Halperin's book Black Wheels is also based on a true story. The book follows an African-American teen living during the late nineteenth century who runs away from home. Joining the U.S. Army's all-black Twenty-fifth Infantry, he soon finds himself trekking across North America on a bicycle, in a novel that Voice of Youth Advocates contributor Susan Allen dubbed "a gem." Praising the story as "well told," Allen added that Black Wheels contains "real nuggets of irony throughout" and predicted that the book would be a hit with teen readers.

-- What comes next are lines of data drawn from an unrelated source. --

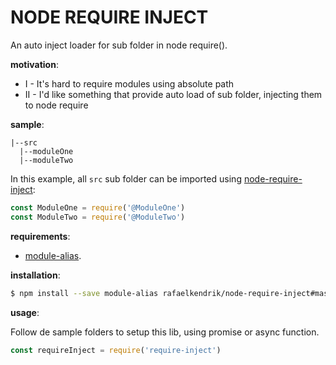 NODE REQUIRE INJECT
===================

An auto inject loader for sub folder in node require().

**motivation**:

  - I - It's hard to require modules using absolute path
  - II - I'd like something that provide auto load of sub folder, injecting them to node require

**sample**:

```
|--src
  |--moduleOne
  |--moduleTwo
```

In this example, all `src` sub folder can be imported using [node-require-inject](https://github.com/rafaelkendrik/node-require-inject):

```js
const ModuleOne = require('@ModuleOne')
const ModuleTwo = require('@ModuleTwo')
```

**requirements**:

  * [module-alias](https://github.com/ilearnio/module-alias).

**installation**:
```sh
$ npm install --save module-alias rafaelkendrik/node-require-inject#master
```

**usage**:

Follow de sample folders to setup this lib, using promise or async function.

```js
const requireInject = require('require-inject')
```
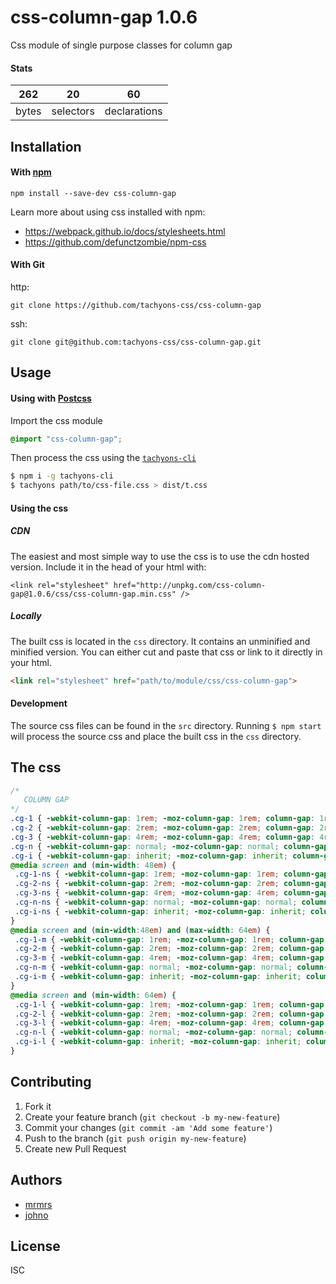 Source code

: # css-column-gap 1.0.6

Css module of single purpose classes for column gap

#### Stats

262 | 20 | 60
---|---|---
bytes | selectors | declarations

## Installation

#### With [npm](https://npmjs.com)

```
npm install --save-dev css-column-gap
```

Learn more about using css installed with npm:
* https://webpack.github.io/docs/stylesheets.html
* https://github.com/defunctzombie/npm-css

#### With Git

http:
```
git clone https://github.com/tachyons-css/css-column-gap
```

ssh:
```
git clone git@github.com:tachyons-css/css-column-gap.git
```

## Usage

#### Using with [Postcss](https://github.com/postcss/postcss)

Import the css module

```css
@import "css-column-gap";
```

Then process the css using the [`tachyons-cli`](https://github.com/tachyons-css/tachyons-cli)

```sh
$ npm i -g tachyons-cli
$ tachyons path/to/css-file.css > dist/t.css
```

#### Using the css

##### CDN
The easiest and most simple way to use the css is to use the cdn hosted version. Include it in the head of your html with:

```
<link rel="stylesheet" href="http://unpkg.com/css-column-gap@1.0.6/css/css-column-gap.min.css" />
```

##### Locally
The built css is located in the `css` directory. It contains an unminified and minified version.
You can either cut and paste that css or link to it directly in your html.

```html
<link rel="stylesheet" href="path/to/module/css/css-column-gap">
```

#### Development

The source css files can be found in the `src` directory.
Running `$ npm start` will process the source css and place the built css in the `css` directory.

## The css

```css
/*
   COLUMN GAP
*/
.cg-1 { -webkit-column-gap: 1rem; -moz-column-gap: 1rem; column-gap: 1rem; }
.cg-2 { -webkit-column-gap: 2rem; -moz-column-gap: 2rem; column-gap: 2rem; }
.cg-3 { -webkit-column-gap: 4rem; -moz-column-gap: 4rem; column-gap: 4rem; }
.cg-n { -webkit-column-gap: normal; -moz-column-gap: normal; column-gap: normal; }
.cg-i { -webkit-column-gap: inherit; -moz-column-gap: inherit; column-gap: inherit; }
@media screen and (min-width: 48em) {
 .cg-1-ns { -webkit-column-gap: 1rem; -moz-column-gap: 1rem; column-gap: 1rem; }
 .cg-2-ns { -webkit-column-gap: 2rem; -moz-column-gap: 2rem; column-gap: 2rem; }
 .cg-3-ns { -webkit-column-gap: 4rem; -moz-column-gap: 4rem; column-gap: 4rem; }
 .cg-n-ns { -webkit-column-gap: normal; -moz-column-gap: normal; column-gap: normal; }
 .cg-i-ns { -webkit-column-gap: inherit; -moz-column-gap: inherit; column-gap: inherit; }
}
@media screen and (min-width:48em) and (max-width: 64em) {
 .cg-1-m { -webkit-column-gap: 1rem; -moz-column-gap: 1rem; column-gap: 1rem; }
 .cg-2-m { -webkit-column-gap: 2rem; -moz-column-gap: 2rem; column-gap: 2rem; }
 .cg-3-m { -webkit-column-gap: 4rem; -moz-column-gap: 4rem; column-gap: 4rem; }
 .cg-n-m { -webkit-column-gap: normal; -moz-column-gap: normal; column-gap: normal; }
 .cg-i-m { -webkit-column-gap: inherit; -moz-column-gap: inherit; column-gap: inherit; }
}
@media screen and (min-width: 64em) {
 .cg-1-l { -webkit-column-gap: 1rem; -moz-column-gap: 1rem; column-gap: 1rem; }
 .cg-2-l { -webkit-column-gap: 2rem; -moz-column-gap: 2rem; column-gap: 2rem; }
 .cg-3-l { -webkit-column-gap: 4rem; -moz-column-gap: 4rem; column-gap: 4rem; }
 .cg-n-l { -webkit-column-gap: normal; -moz-column-gap: normal; column-gap: normal; }
 .cg-i-l { -webkit-column-gap: inherit; -moz-column-gap: inherit; column-gap: inherit; }
}
```

## Contributing

1. Fork it
2. Create your feature branch (`git checkout -b my-new-feature`)
3. Commit your changes (`git commit -am 'Add some feature'`)
4. Push to the branch (`git push origin my-new-feature`)
5. Create new Pull Request

## Authors

* [mrmrs](http://mrmrs.io)
* [johno](http://johnotander.com)

## License

ISC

Biographical and Critical Sources
PERIODICALS
Horn Book, September-October, 1993, Hanna B. Zeiger, review of Jacob's Rescue: A Holocaust Story, p. 596.
Publishers Weekly, May 10, 1993, review of Jacob's Rescue, p. 72.
Voice of Youth Advocates, December, 2003, Susan Allen, review of Black Wheels, p. 393.
Writer, March, 2003, Chuck Leddy, "Hollywood Veterans Share Writing, Marketing Tips," p. 50.